On December 21, 2022, Governor Hochul signed into law a bill that will require employers in New York State with four or more employees to include in any advertisement or job posting the minimum and maximum salary information for the position. The law will go into effect on September 17, 2023. As described in our post here, New York City enacted a similar law that went into effect on November 1, 2022.
Employers covered by the new legislation will be required to include in advertisements or postings the “minimum and maximum annual salary or hourly range of compensation for a job, promotion, or transfer opportunity that the employer in good faith believes to be accurate at the time of the posting.” Advertisements for commission-based positions may satisfy the disclosure requirement by stating that the employee’s compensation shall be based on commission. In addition, if a job description exists for such job, promotion, or transfer opportunity, the description must be disclosed. These requirements apply to any positions that can be performed, at least in part, within New York.
The law prohibits retaliation by employers against applicants or current employees for exercising their rights under the law, including by filing a complaint with the New York State Department of Labor (“NYDOL”) regarding an actual or potential violation of the law.

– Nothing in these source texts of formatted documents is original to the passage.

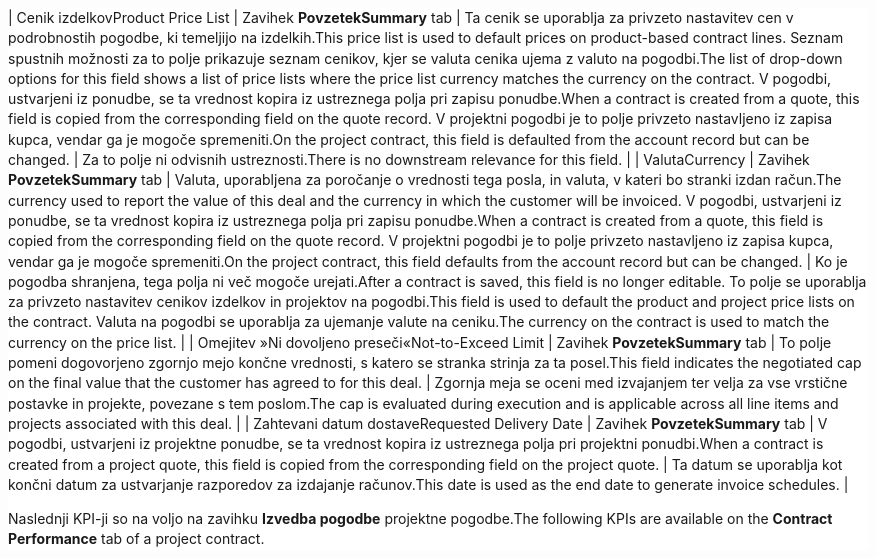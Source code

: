 | <span data-ttu-id="1abf2-144">Cenik izdelkov</span><span class="sxs-lookup"><span data-stu-id="1abf2-144">Product Price List</span></span> | <span data-ttu-id="1abf2-145">Zavihek **Povzetek**</span><span class="sxs-lookup"><span data-stu-id="1abf2-145">**Summary** tab</span></span> | <span data-ttu-id="1abf2-146">Ta cenik se uporablja za privzeto nastavitev cen v podrobnostih pogodbe, ki temeljijo na izdelkih.</span><span class="sxs-lookup"><span data-stu-id="1abf2-146">This price list is used to default prices on product-based contract lines.</span></span> <span data-ttu-id="1abf2-147">Seznam spustnih možnosti za to polje prikazuje seznam cenikov, kjer se valuta cenika ujema z valuto na pogodbi.</span><span class="sxs-lookup"><span data-stu-id="1abf2-147">The list of drop-down options for this field shows a list of price lists where the price list currency matches the currency on the contract.</span></span> <span data-ttu-id="1abf2-148">V pogodbi, ustvarjeni iz ponudbe, se ta vrednost kopira iz ustreznega polja pri zapisu ponudbe.</span><span class="sxs-lookup"><span data-stu-id="1abf2-148">When a contract is created from a quote, this field is copied from the corresponding field on the quote record.</span></span> <span data-ttu-id="1abf2-149">V projektni pogodbi je to polje privzeto nastavljeno iz zapisa kupca, vendar ga je mogoče spremeniti.</span><span class="sxs-lookup"><span data-stu-id="1abf2-149">On the project contract, this field is defaulted from the account record but can be changed.</span></span> | <span data-ttu-id="1abf2-150">Za to polje ni odvisnih ustreznosti.</span><span class="sxs-lookup"><span data-stu-id="1abf2-150">There is no downstream relevance for this field.</span></span> |
| <span data-ttu-id="1abf2-151">Valuta</span><span class="sxs-lookup"><span data-stu-id="1abf2-151">Currency</span></span> | <span data-ttu-id="1abf2-152">Zavihek **Povzetek**</span><span class="sxs-lookup"><span data-stu-id="1abf2-152">**Summary** tab</span></span> | <span data-ttu-id="1abf2-153">Valuta, uporabljena za poročanje o vrednosti tega posla, in valuta, v kateri bo stranki izdan račun.</span><span class="sxs-lookup"><span data-stu-id="1abf2-153">The currency used to report the value of this deal and the currency in which the customer will be invoiced.</span></span> <span data-ttu-id="1abf2-154">V pogodbi, ustvarjeni iz ponudbe, se ta vrednost kopira iz ustreznega polja pri zapisu ponudbe.</span><span class="sxs-lookup"><span data-stu-id="1abf2-154">When a contract is created from a quote, this field is copied from the corresponding field on the quote record.</span></span> <span data-ttu-id="1abf2-155">V projektni pogodbi je to polje privzeto nastavljeno iz zapisa kupca, vendar ga je mogoče spremeniti.</span><span class="sxs-lookup"><span data-stu-id="1abf2-155">On the project contract, this field defaults from the account record but can be changed.</span></span> | <span data-ttu-id="1abf2-156">Ko je pogodba shranjena, tega polja ni več mogoče urejati.</span><span class="sxs-lookup"><span data-stu-id="1abf2-156">After a contract is saved, this field is no longer editable.</span></span> <span data-ttu-id="1abf2-157">To polje se uporablja za privzeto nastavitev cenikov izdelkov in projektov na pogodbi.</span><span class="sxs-lookup"><span data-stu-id="1abf2-157">This field is used to default the product and project price lists on the contract.</span></span> <span data-ttu-id="1abf2-158">Valuta na pogodbi se uporablja za ujemanje valute na ceniku.</span><span class="sxs-lookup"><span data-stu-id="1abf2-158">The currency on the contract is used to match the currency on the price list.</span></span> |
| <span data-ttu-id="1abf2-159">Omejitev »Ni dovoljeno preseči«</span><span class="sxs-lookup"><span data-stu-id="1abf2-159">Not-to-Exceed Limit</span></span> | <span data-ttu-id="1abf2-160">Zavihek **Povzetek**</span><span class="sxs-lookup"><span data-stu-id="1abf2-160">**Summary** tab</span></span> | <span data-ttu-id="1abf2-161">To polje pomeni dogovorjeno zgornjo mejo končne vrednosti, s katero se stranka strinja za ta posel.</span><span class="sxs-lookup"><span data-stu-id="1abf2-161">This field indicates the negotiated cap on the final value that the customer has agreed to for this deal.</span></span> | <span data-ttu-id="1abf2-162">Zgornja meja se oceni med izvajanjem ter velja za vse vrstične postavke in projekte, povezane s tem poslom.</span><span class="sxs-lookup"><span data-stu-id="1abf2-162">The cap is evaluated during execution and is applicable across all line items and projects associated with this deal.</span></span> |
| <span data-ttu-id="1abf2-163">Zahtevani datum dostave</span><span class="sxs-lookup"><span data-stu-id="1abf2-163">Requested Delivery Date</span></span> | <span data-ttu-id="1abf2-164">Zavihek **Povzetek**</span><span class="sxs-lookup"><span data-stu-id="1abf2-164">**Summary** tab</span></span> | <span data-ttu-id="1abf2-165">V pogodbi, ustvarjeni iz projektne ponudbe, se ta vrednost kopira iz ustreznega polja pri projektni ponudbi.</span><span class="sxs-lookup"><span data-stu-id="1abf2-165">When a contract is created from a project quote, this field is copied from the corresponding field on the project quote.</span></span> | <span data-ttu-id="1abf2-166">Ta datum se uporablja kot končni datum za ustvarjanje razporedov za izdajanje računov.</span><span class="sxs-lookup"><span data-stu-id="1abf2-166">This date is used as the end date to generate invoice schedules.</span></span> |

<span data-ttu-id="1abf2-167">Naslednji KPI-ji so na voljo na zavihku **Izvedba pogodbe** projektne pogodbe.</span><span class="sxs-lookup"><span data-stu-id="1abf2-167">The following KPIs are available on the **Contract Performance** tab of a project contract.</span></span>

The law does not create a private right of action for potentially aggrieved individuals. Instead, the NYDOL has the sole power to enforce the law, and may impose civil penalties of up to $1,000 for a first violation, $2,000 for a second violation and $3,000 for any subsequent violations.
Although similar to its New York City counterpart, the New York State law contains several key differences:
- Unlike the New York City law, independent contractors are not considered in determining whether an employer meets the four-employee threshold for applicability of the State law.

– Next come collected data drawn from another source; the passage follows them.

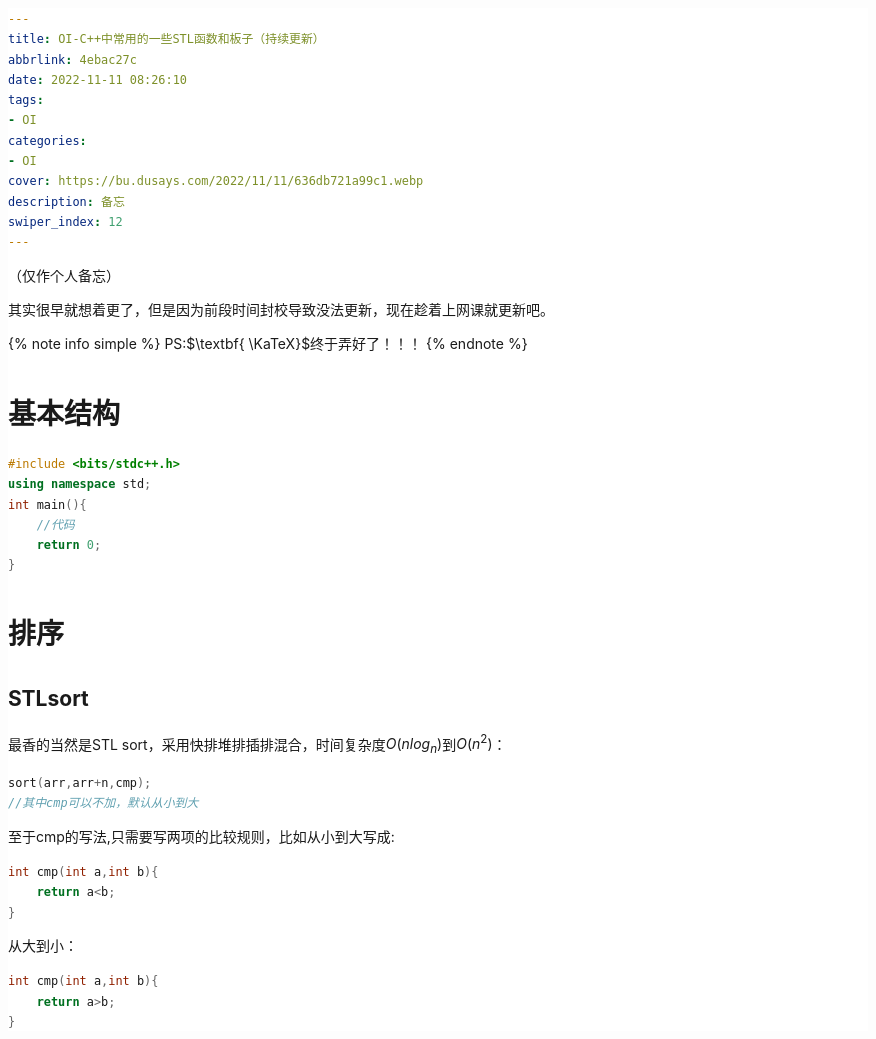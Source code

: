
 ```yaml
---
title: OI-C++中常用的一些STL函数和板子（持续更新）
abbrlink: 4ebac27c
date: 2022-11-11 08:26:10
tags: 
- OI
categories:
- OI
cover: https://bu.dusays.com/2022/11/11/636db721a99c1.webp
description: 备忘
swiper_index: 12
---
```


（仅作个人备忘）

其实很早就想着更了，但是因为前段时间封校导致没法更新，现在趁着上网课就更新吧。

{% note info simple %}
PS:$\textbf{ \KaTeX}$终于弄好了！！！
{% endnote %}

# 基本结构

```cpp
#include <bits/stdc++.h>
using namespace std;
int main(){
    //代码
    return 0;
}
```

# 排序

## STLsort

最香的当然是STL sort，采用快排堆排插排混合，时间复杂度$O(n log_{n} )$到$O(n^2)$：
```cpp
sort(arr,arr+n,cmp);
//其中cmp可以不加，默认从小到大
```

至于cmp的写法,只需要写两项的比较规则，比如从小到大写成:
```cpp
int cmp(int a,int b){
    return a<b;
}
```

从大到小：
```cpp
int cmp(int a,int b){
    return a>b;
}
```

- The New York State law contains a recordkeeping requirement, under which employers must keep and maintain necessary records to evidence compliance with the law, including the history of compensation ranges for each job, promotion, or transfer opportunity and the job descriptions for such positions, if they exist. The law does not specify for how long employers must maintain these records.
- The New York City law affords employers the chance to correct any first-time violation of the law within 30 days, without imposing a civil penalty. The State law, however, does not provide employers any opportunity to cure first-time violations before imposing a civil penalty.
- As noted above, the New York State law does not create a private right of action for employees. The New York City law, on the other hand, permits current employees to bring an action against their employer for advertising a job, promotion, or transfer opportunity without posting a minimum and maximum hourly wage or annual salary.
The State law provides that it does not supersede or preempt any provisions of any local laws or regulations; therefore, employers in New York City will be required to comply with both the State and City salary transparency requirements. The NYDOL may issue guidance before the law goes into effect later this year.